Israel ataca bunker de Khamenei no Irã com 100 bombas; vídeo disponível

Amanda Rocha
Tempo: 3 min.

As Forças de Defesa de Israel (IDF) anunciaram a destruição do bunker subterrâneo do ex-líder supremo iraniano Ali Khamenei na manhã de sexta-feira, 6 de março de 2026. Segundo informações de Tel Aviv, cerca de 100 bombas foram lançadas sobre as instalações, que estavam sendo utilizadas por autoridades iranianas após a morte do clérigo durante ataques americanos e israelenses no último final de semana.

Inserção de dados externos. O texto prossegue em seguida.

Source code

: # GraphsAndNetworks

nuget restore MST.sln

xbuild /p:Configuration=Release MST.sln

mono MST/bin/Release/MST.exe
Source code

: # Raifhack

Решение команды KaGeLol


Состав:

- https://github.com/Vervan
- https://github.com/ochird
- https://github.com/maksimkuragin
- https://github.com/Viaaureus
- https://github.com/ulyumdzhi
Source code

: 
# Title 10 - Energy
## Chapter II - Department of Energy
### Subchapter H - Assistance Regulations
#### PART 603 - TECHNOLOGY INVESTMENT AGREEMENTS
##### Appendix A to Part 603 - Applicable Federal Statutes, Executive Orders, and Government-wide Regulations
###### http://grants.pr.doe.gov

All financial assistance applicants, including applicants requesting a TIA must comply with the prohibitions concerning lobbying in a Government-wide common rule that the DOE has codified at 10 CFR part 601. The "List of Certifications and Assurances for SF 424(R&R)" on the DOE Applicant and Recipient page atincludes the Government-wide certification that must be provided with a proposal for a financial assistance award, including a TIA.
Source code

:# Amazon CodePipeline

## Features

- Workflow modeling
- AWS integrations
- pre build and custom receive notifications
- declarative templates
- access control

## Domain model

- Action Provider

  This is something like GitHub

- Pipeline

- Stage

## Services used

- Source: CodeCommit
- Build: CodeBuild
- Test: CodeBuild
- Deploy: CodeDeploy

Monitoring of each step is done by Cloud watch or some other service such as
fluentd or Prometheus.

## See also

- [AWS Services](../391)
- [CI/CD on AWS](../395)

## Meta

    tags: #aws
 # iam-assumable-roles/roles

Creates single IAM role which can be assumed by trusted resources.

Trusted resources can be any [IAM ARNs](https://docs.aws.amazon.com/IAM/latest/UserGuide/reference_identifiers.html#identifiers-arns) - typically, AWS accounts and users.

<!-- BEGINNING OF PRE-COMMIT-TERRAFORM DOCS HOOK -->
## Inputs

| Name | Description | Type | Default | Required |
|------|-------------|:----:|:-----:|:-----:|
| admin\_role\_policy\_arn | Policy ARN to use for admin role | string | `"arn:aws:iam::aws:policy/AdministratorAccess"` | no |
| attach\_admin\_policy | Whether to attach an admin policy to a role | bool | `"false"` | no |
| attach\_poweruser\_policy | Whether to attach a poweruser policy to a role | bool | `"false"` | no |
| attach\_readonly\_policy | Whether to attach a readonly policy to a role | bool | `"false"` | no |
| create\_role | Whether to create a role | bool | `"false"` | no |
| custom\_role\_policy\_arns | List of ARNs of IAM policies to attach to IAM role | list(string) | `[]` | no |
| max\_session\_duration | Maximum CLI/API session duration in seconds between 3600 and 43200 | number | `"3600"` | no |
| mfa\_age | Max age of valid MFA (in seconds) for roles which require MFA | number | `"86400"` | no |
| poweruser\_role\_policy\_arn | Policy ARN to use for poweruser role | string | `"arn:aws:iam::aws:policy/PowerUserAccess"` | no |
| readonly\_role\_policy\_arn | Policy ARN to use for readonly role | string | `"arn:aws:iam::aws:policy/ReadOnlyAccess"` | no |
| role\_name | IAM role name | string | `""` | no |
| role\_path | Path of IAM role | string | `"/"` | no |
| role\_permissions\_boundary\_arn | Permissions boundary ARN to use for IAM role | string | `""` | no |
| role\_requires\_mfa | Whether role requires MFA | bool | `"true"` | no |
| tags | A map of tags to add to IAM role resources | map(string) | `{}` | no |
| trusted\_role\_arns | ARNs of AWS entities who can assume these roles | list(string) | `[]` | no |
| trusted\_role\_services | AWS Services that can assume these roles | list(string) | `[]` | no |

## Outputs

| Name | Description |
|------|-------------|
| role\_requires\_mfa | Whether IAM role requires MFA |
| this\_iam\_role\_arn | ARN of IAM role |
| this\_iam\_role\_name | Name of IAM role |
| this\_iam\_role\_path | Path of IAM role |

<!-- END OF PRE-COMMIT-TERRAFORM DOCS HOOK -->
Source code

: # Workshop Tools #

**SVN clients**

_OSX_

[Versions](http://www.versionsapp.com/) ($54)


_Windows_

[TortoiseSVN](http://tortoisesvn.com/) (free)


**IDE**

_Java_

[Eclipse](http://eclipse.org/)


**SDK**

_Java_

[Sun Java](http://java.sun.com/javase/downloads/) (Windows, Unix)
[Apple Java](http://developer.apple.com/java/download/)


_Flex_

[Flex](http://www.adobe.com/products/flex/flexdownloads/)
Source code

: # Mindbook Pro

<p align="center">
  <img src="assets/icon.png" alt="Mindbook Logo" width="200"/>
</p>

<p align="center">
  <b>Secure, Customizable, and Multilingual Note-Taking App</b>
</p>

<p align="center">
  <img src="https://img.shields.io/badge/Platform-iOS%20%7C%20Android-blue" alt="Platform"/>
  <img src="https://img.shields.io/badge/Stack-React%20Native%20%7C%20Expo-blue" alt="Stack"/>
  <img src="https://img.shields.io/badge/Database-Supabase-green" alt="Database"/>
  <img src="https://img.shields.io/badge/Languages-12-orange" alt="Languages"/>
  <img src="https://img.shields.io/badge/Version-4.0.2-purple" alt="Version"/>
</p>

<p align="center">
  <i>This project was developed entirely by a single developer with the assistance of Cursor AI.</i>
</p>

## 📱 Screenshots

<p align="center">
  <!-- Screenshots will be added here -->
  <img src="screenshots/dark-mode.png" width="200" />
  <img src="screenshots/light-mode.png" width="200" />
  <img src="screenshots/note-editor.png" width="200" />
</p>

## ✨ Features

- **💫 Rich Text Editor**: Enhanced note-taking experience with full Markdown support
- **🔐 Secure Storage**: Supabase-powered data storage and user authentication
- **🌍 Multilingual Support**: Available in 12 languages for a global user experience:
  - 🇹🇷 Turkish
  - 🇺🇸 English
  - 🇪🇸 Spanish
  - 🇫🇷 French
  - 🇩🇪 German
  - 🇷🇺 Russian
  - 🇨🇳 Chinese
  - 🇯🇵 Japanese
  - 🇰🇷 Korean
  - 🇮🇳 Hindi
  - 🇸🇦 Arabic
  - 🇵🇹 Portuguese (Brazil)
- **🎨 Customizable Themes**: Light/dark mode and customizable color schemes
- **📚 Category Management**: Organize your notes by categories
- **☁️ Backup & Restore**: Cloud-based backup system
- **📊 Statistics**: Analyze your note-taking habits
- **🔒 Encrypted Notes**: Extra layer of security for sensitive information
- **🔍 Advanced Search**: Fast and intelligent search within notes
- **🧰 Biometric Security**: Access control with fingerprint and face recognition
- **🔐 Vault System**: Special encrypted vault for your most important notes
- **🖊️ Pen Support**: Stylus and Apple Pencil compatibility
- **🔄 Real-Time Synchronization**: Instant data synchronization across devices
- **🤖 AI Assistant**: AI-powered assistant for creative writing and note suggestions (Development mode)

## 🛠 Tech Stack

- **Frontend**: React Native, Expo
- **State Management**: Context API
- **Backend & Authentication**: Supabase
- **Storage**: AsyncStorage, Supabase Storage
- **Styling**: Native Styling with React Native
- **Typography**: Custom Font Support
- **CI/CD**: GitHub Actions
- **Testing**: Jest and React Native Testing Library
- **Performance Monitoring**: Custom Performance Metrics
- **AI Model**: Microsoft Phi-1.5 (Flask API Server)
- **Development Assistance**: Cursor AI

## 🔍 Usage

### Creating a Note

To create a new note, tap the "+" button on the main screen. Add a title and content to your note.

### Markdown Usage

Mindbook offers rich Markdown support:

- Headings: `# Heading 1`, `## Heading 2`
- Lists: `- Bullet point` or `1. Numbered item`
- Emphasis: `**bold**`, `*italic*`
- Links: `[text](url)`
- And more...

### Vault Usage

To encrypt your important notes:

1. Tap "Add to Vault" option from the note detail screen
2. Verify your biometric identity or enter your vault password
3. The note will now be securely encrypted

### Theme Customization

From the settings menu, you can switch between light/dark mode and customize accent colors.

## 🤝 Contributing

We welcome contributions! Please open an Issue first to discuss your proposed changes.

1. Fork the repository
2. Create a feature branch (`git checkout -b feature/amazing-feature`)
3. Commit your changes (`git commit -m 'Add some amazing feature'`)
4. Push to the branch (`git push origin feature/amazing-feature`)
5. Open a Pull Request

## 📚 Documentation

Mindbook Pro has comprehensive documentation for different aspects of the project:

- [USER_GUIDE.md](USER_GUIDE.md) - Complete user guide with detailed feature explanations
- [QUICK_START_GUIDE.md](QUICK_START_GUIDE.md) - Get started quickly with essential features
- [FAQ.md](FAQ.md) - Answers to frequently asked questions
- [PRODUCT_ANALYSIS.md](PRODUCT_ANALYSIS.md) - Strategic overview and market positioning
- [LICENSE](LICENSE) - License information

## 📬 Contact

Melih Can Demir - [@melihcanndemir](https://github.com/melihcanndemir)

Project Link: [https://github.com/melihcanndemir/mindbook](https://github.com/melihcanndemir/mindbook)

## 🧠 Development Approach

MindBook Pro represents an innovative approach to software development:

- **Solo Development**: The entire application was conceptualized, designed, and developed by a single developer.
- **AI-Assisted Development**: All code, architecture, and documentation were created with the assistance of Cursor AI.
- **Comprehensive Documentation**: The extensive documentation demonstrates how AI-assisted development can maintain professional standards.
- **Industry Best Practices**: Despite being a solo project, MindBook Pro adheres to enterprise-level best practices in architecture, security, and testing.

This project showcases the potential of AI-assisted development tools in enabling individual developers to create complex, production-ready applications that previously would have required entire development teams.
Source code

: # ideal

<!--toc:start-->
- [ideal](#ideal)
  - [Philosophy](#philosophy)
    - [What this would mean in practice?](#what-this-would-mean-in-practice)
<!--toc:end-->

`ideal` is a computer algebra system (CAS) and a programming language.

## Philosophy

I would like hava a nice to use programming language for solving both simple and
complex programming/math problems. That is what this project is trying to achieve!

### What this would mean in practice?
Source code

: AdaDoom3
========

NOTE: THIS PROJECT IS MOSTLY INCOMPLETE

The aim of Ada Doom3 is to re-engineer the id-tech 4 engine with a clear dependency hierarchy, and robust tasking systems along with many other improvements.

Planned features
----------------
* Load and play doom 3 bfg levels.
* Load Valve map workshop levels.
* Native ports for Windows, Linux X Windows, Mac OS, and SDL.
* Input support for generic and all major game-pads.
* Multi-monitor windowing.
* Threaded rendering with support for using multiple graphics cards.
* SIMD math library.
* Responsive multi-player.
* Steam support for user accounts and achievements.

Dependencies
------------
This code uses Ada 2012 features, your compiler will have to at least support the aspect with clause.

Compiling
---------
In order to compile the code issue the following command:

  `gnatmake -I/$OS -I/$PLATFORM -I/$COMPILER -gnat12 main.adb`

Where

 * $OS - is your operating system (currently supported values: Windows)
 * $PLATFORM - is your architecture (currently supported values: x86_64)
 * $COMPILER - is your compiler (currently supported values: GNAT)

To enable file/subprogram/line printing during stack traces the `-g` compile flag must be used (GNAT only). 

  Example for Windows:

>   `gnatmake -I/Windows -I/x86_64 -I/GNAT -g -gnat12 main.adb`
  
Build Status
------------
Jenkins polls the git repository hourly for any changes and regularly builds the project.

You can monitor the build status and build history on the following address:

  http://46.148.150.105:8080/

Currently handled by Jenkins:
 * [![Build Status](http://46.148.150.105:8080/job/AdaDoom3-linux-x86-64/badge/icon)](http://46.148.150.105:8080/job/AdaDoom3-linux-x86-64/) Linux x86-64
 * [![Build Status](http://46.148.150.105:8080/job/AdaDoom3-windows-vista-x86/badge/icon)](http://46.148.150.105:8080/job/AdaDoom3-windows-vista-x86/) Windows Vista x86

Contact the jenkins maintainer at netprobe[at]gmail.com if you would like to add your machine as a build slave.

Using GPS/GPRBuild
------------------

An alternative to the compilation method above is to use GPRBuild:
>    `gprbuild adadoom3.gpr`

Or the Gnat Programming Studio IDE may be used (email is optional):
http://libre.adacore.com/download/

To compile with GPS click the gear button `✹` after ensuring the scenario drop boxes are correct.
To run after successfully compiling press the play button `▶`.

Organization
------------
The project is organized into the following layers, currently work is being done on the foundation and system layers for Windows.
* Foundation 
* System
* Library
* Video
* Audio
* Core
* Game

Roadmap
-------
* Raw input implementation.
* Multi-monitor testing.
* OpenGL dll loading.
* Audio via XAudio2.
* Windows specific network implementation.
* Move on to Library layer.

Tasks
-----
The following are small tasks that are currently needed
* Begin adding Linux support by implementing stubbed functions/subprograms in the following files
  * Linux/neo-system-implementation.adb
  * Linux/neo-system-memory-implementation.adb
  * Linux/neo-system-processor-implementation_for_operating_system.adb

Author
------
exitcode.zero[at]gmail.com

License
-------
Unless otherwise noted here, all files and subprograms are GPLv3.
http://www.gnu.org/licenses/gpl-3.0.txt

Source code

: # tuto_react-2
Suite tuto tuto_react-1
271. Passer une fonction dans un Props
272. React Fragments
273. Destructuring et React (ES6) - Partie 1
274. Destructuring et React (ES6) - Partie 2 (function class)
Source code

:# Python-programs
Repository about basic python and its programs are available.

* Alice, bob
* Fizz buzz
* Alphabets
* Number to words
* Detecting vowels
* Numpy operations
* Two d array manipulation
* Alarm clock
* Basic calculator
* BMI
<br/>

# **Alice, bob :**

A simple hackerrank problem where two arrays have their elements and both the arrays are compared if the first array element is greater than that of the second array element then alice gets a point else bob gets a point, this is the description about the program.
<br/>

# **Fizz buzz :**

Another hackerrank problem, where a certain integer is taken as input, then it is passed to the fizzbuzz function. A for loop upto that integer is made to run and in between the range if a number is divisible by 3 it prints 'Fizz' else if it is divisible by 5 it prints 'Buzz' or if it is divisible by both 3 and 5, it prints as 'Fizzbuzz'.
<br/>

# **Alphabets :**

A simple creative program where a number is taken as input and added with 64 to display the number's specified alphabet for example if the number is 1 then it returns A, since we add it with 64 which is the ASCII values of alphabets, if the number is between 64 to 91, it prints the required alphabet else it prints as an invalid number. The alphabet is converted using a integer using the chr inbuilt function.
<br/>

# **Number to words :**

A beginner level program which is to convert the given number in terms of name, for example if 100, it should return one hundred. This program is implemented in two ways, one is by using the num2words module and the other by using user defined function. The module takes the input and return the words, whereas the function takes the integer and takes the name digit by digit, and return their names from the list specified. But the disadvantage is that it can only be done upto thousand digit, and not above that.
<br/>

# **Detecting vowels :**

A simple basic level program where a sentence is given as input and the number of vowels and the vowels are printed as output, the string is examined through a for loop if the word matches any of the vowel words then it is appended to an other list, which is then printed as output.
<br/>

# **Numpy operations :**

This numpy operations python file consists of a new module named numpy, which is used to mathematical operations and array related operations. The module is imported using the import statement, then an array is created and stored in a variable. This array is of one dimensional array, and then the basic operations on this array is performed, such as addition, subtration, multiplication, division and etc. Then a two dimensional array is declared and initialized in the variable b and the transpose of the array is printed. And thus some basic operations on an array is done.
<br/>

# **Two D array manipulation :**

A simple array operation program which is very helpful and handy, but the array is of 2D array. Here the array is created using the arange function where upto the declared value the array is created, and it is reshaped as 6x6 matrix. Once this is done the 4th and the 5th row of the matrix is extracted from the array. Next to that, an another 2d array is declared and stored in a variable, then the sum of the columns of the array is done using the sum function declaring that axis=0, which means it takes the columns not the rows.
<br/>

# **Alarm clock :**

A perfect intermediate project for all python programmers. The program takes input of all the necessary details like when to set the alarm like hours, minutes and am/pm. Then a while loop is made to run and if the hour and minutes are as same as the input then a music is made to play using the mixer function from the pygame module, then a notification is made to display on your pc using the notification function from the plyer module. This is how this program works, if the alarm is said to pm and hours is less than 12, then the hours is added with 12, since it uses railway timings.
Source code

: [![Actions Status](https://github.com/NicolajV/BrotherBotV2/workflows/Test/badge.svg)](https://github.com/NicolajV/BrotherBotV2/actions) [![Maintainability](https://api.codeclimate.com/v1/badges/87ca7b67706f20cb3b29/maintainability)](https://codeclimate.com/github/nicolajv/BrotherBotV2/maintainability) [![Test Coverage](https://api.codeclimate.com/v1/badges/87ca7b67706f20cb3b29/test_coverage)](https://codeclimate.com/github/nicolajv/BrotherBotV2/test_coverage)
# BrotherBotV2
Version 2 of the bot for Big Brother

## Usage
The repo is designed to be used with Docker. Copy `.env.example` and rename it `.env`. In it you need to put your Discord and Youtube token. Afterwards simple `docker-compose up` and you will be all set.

Imagens divulgadas pelas IDF mostram o momento em que o local é atingido por caças, resultando em uma série de explosões no coração de Teerã. A estrutura se estendia por diversas ruas e incluía “muitos pontos de entrada e salas para encontros de membros seniores do regime”. Até o momento, Teerã não se manifestou sobre o ataque e não há informações sobre possíveis vítimas.

““O bunker subterrâneo era um recurso de emergência de guerra para o líder, que foi eliminado antes de conseguir usá-lo”, afirmou o Exército israelense.”

A guerra entre Tel Aviv e Washington contra Teerã tem raízes nas tensões geradas pelo programa nuclear iraniano. Apesar de haver rodadas de negociação em andamento sobre o tema, a coalizão EUA-Israel decidiu ignorar as conversas e optar por uma ofensiva militar para desestabilizar a cadeia de comando do Irã.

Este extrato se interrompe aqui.